Is the information you have harmful to the other person? My privacy felt invaded, and at many times I felt unsafe, My sister was killed in an act of gun violence two years ago, and since my safety has been my priority, as well as my family. MY BUSINESS. When I realized many were digging for deep and personal information about me, I was outraged. No one deserves to have others try to tell their story, especially without permission. Your personal business is a treasure. It keeps you safe and unharmed if handled properly. Unfortunately some mistreat, and in doing so try to get access to your business and information with malicious intent. What they were seeking validation for? I don’t know and it depends on the individual and their intent. However, one can’t deny that violating someone else’s business is violating in its own. I try to be mindful of this myself.
In the midst of not minding your buisness sometimes violations can occur, and conflict can be the result. Growing up my mama told me to “mind my business” all the time. She told me as I go through life, just mind my business, and take care of my buisness. At times I was not careful, but I know I wasn’t extremely reckless. I’m already a private person. I never been one that was desperate to know another person’s buisness ,especially one without a direct connection to me. I grew up a bit sheltered and this led to me being more private. Even most information I have received about others came from others. I often even get updates after months to years of solitude and enjoying my alone. I can be alone for a long time, so sometimes I hear others speak of other’s buisness. I ask, where do they find the time? I don’t have time for many things that don’t affect me. I try to pace myself in obtaining information, and try to keep to myself as much as possible. There is always conflict and drama going on that I try to avoid.
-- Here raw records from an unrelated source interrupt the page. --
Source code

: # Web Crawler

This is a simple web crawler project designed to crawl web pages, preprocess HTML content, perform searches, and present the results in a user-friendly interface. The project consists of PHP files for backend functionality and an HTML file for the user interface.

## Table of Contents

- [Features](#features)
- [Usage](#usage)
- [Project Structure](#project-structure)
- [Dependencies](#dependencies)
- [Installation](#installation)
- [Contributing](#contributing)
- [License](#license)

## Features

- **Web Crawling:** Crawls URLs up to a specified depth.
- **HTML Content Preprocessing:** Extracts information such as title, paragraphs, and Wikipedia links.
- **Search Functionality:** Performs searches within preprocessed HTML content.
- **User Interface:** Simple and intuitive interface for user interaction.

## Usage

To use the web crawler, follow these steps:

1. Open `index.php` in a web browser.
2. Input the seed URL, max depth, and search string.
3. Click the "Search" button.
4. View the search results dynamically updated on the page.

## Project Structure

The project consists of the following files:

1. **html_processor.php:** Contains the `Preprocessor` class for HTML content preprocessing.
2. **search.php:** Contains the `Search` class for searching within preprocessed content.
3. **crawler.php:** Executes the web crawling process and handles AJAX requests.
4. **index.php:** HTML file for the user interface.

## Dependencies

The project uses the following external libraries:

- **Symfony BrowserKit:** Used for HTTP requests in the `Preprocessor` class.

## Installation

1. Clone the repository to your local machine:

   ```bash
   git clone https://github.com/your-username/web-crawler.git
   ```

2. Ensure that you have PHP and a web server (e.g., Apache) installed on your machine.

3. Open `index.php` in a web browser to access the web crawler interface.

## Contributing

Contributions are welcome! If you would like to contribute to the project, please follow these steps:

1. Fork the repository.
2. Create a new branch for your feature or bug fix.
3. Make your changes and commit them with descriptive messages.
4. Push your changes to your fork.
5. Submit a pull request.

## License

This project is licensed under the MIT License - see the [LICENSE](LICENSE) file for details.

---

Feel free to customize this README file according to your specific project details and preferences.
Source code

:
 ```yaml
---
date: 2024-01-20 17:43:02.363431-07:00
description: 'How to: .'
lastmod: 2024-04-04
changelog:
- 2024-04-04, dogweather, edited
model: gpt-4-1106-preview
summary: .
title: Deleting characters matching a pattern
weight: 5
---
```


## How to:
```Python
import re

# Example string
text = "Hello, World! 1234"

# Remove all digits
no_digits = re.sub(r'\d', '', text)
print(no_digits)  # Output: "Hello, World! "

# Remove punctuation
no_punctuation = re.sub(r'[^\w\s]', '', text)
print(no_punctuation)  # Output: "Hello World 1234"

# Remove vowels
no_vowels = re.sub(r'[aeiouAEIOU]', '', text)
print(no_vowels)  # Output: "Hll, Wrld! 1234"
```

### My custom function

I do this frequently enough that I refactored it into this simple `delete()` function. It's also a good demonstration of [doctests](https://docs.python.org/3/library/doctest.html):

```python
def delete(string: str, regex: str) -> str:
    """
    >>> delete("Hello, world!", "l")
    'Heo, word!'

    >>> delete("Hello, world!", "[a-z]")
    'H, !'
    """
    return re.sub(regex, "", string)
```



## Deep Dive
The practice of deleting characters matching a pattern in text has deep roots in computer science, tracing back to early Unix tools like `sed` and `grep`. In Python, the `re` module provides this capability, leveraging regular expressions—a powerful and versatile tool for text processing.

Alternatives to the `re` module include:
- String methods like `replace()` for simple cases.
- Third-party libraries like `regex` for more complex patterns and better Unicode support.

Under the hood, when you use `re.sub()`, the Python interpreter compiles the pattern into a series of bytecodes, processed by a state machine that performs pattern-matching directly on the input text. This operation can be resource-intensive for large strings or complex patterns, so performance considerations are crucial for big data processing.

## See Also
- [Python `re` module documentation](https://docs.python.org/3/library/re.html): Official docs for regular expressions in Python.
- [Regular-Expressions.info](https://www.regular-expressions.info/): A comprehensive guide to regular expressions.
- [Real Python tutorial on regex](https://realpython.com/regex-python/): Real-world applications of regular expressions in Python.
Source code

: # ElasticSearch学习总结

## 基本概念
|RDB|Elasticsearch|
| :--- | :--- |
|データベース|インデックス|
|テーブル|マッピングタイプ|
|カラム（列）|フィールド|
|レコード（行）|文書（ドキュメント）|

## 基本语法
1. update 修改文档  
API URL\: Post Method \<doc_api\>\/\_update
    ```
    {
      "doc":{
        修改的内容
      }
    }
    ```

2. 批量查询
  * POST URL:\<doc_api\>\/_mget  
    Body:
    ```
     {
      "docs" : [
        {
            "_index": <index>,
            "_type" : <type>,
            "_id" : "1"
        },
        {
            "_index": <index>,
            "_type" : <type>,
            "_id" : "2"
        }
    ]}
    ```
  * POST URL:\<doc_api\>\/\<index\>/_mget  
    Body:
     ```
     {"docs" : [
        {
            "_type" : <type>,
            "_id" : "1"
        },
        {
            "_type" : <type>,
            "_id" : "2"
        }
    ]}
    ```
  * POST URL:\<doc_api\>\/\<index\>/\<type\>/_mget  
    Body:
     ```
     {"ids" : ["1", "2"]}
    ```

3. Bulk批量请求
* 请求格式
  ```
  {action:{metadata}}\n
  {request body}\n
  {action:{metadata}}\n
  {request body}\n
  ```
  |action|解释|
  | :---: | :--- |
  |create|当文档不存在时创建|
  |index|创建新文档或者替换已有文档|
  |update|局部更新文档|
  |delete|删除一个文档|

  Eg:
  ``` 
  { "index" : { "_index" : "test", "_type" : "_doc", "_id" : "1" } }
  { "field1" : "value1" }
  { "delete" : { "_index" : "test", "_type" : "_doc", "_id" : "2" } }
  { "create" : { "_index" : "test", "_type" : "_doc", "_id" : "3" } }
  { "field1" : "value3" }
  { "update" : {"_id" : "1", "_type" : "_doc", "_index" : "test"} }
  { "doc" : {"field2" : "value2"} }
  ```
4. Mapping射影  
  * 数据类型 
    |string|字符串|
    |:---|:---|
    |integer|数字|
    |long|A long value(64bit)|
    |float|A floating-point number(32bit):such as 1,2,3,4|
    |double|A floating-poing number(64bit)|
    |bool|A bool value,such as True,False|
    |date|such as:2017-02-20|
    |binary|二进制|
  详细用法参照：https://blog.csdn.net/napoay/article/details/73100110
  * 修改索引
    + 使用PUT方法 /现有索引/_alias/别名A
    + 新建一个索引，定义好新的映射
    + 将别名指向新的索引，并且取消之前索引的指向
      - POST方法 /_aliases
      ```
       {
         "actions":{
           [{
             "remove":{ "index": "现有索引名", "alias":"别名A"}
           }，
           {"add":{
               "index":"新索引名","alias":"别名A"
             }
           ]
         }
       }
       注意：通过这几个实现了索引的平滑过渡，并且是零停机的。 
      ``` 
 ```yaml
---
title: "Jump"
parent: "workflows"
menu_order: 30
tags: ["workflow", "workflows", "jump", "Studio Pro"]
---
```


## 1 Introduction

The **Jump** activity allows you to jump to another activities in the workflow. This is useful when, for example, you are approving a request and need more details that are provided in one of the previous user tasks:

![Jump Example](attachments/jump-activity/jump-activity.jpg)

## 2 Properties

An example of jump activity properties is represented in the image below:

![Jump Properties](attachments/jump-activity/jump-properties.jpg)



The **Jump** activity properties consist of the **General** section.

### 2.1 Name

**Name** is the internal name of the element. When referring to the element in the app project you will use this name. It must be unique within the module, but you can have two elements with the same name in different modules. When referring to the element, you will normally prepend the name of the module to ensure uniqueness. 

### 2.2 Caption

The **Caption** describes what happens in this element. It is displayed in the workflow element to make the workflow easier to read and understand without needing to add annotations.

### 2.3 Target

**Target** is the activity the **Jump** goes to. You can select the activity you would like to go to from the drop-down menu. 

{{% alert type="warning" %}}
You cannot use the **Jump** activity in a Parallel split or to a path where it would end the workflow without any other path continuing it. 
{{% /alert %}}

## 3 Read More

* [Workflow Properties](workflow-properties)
Recently, I realized that conflict can sometimes find itself at your door step without asking for it. Most of the time I have found that many conflicts start from a common point: Not Minding Your Business. I try to not ask questions about things that don’t concern me. I do this to avoid conflicts as well, because then you become responsible for the information you receive. You become a gatekeeper. Releasing such information can be seen as betrayal, especially if it’s a love one. Unless it causes injustices to one or many, I don’t see the reason for releasing personal information of others. Some can even be irresponsible to release addresses, numbers, family information, etc… things that could jeopardize the sense of security of another. I wish many were more mindful.
What I have learned over the last few months is a valuable lesson in minding my business. How information can be redistributed which can lead to misinformation, misunderstandings, and miscommunication. Communication is key. I prefer verbal communication to verify what I need to hear, but written communication is my favorite form. Which is why I am more careful about what I write, verses what I say. How I write, and what I say. I found lies to be more present in words spoken, than written. Many will redistribute their information more vocally, and tell the business of others that is not theirs to tell. I have often found myself in the midst of business being told. I overhear business being told everyday. Gossip and chatter as I walk around downtown. If I wanted to know many things being said, I would pay attention. Now think, what if someone with an attempt to harm overheard? This is what I believe happened to me. Many were gossiping about me, and someone with an attempt to harm overheard or shared the information.
Despite the struggles that came with the conflicts that risen, What was the intent? However, I had to come up with a plan to be more careful with my business. I decided to stay to myself for the last year, and recollect myself, my energy, and my time wasted. After spending a lot of time to myself, I decided to keep my thoughts written, and not spoken. Talking is easy to transmit information. If I did talk, I talked within the walls of my own home. I have been minding my business, and taking care of myself. Since, I have had many accusations about me made to me, about me. I have had many people talk about me as if they know me, what my plans are, or what I am doing in my life. Where did they get this information from? Often I found myself defending myself against things that weren’t true, some even ridiculous, and things that probably could get me in trouble if believed. I learned that even if people are in my business, I can’t control what they perceive or what they believe. I also learned to not take responsibility for how others process information. I became stressed out trying to explain myself and at the same time deal with my own personal issues. Eventually, I chose myself.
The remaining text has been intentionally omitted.